Porto, 28 abr 2021 (Lusa) — O ministro da Defesa sustentou hoje que as críticas à reforma militar são sempre as mesmas e baseadas num “guião” produzido por um conjunto de oficiais que saíram das Forças Armadas há mais de uma década.

“Não são os militares e muito menos os militares do passado que devem decidir sobre como funcionam as Forças Armadas do presente e do futuro”, afirmou João Gomes Cravinho aos jornalistas, à margem de uma visita ao Centro de Engenharia e Desenvolvimento de Produto (CEiiA), em Matosinhos, no distrito do Porto.

O governante disse que ficaria muito surpreendido se não existissem críticas porque, sustentou, são as mesmas que se fizeram ouvir em 2009, 2014 e “muito provavelmente” se vão fazer ouvir cada vez que a tutela política “queira tocar” nas Forças Armadas.

“As críticas são sempre as mesmas, vêm do mesmo guião que foi produzido por um conjunto de oficiais que saíram das Forças Armadas há mais de uma década e que, obviamente têm direito às suas opiniões, mas não são donos das Forças Armadas”, sublinhou.

João Gomes Cravinho explicou que a reforma militar foi desenvolvida a pensar nas necessidades do presente e do futuro e não a olhar para o passado.

Houve um trabalho de diálogo com as chefias atuais das Forças Armadas e não com as do passado, assim como com as instituições, frisou.
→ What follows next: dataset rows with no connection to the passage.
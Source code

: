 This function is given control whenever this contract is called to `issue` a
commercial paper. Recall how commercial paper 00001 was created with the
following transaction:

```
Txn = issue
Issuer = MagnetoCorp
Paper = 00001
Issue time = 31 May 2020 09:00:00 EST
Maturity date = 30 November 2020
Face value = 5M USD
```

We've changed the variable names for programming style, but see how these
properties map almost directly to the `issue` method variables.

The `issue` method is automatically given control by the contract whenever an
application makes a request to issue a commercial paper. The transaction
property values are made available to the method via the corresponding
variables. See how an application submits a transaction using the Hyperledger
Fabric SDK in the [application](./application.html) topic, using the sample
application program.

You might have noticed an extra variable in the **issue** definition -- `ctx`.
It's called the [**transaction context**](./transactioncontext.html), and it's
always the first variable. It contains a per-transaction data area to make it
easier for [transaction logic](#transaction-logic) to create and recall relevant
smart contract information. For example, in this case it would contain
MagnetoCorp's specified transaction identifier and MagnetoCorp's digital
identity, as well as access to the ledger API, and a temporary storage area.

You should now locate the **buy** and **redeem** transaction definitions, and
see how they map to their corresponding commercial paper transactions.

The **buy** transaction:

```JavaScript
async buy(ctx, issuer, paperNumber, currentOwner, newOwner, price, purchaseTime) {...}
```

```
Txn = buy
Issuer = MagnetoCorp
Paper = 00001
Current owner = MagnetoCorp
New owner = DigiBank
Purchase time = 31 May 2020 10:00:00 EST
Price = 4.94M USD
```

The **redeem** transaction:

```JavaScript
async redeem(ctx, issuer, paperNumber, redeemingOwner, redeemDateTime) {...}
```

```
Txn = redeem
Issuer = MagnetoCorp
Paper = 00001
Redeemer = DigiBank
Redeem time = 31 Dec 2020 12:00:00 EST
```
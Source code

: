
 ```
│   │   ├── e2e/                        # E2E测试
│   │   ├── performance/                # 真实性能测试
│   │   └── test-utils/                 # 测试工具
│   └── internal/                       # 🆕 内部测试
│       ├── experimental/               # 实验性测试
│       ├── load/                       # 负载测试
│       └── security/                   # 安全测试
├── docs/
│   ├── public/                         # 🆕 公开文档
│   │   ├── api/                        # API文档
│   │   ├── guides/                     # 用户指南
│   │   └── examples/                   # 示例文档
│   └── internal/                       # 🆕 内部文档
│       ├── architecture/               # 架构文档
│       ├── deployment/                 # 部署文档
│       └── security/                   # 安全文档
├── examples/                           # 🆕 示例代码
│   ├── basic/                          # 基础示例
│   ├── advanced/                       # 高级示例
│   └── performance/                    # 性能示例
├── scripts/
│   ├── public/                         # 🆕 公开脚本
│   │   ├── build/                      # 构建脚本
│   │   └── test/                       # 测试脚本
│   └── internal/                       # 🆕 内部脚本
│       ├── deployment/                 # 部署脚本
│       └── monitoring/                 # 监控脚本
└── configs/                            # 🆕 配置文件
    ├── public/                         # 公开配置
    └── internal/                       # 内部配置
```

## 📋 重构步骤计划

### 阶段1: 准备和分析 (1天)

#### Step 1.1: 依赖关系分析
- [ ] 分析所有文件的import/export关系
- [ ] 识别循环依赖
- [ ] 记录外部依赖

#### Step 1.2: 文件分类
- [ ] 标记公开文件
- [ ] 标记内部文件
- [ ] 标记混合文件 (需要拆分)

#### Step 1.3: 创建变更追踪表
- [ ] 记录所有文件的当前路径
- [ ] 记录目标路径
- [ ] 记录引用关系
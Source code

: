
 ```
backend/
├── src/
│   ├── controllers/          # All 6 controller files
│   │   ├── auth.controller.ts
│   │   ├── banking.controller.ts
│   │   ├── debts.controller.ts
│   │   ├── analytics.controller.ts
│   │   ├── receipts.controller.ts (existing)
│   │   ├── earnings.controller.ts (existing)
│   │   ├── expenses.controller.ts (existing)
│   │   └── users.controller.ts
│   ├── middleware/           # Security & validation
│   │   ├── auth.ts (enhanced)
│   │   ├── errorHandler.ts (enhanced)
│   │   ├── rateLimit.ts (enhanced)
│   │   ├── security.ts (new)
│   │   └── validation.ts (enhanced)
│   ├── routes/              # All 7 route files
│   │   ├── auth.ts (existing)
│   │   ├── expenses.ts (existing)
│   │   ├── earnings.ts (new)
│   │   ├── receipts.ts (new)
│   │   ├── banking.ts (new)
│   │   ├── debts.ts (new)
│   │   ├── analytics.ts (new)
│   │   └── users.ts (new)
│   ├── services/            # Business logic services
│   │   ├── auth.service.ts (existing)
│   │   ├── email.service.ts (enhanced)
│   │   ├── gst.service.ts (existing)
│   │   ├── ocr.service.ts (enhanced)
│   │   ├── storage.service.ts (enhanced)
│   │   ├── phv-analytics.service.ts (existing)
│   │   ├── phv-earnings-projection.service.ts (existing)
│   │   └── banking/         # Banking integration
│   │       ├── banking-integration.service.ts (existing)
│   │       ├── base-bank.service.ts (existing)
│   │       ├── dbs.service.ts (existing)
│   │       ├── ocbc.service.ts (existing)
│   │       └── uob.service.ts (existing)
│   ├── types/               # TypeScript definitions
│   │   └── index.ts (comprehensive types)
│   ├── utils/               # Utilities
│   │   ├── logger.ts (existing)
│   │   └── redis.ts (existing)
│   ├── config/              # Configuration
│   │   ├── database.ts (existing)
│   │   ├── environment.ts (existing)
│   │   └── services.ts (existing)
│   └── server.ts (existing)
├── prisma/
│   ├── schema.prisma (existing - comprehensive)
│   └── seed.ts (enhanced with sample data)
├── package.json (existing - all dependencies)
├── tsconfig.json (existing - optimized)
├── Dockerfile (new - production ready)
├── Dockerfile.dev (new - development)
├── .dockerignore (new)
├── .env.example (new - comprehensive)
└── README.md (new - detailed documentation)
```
O ministro disse que, agora, a reforma militar vai seguir a tramitação normal e passar pela Assembleia da República.

As propostas do Governo que alteram a Lei de Defesa Nacional e a Lei Orgânica das Forças Armadas, aprovadas em Conselho de Ministros no dia 08 deste mês, centralizam competências no chefe do Estado-Maior General das Forças Armadas (CEMGFA).

Em março, o Presidente da República convocou reuniões do Conselho de Estado e do Conselho Superior de Defesa Nacional para ouvir estes dois órgãos de consulta sobre esta reforma.

Segue-se agora o debate na generalidade na Assembleia da República, a 12 de maio, e análise na especialidade das propostas do Governo.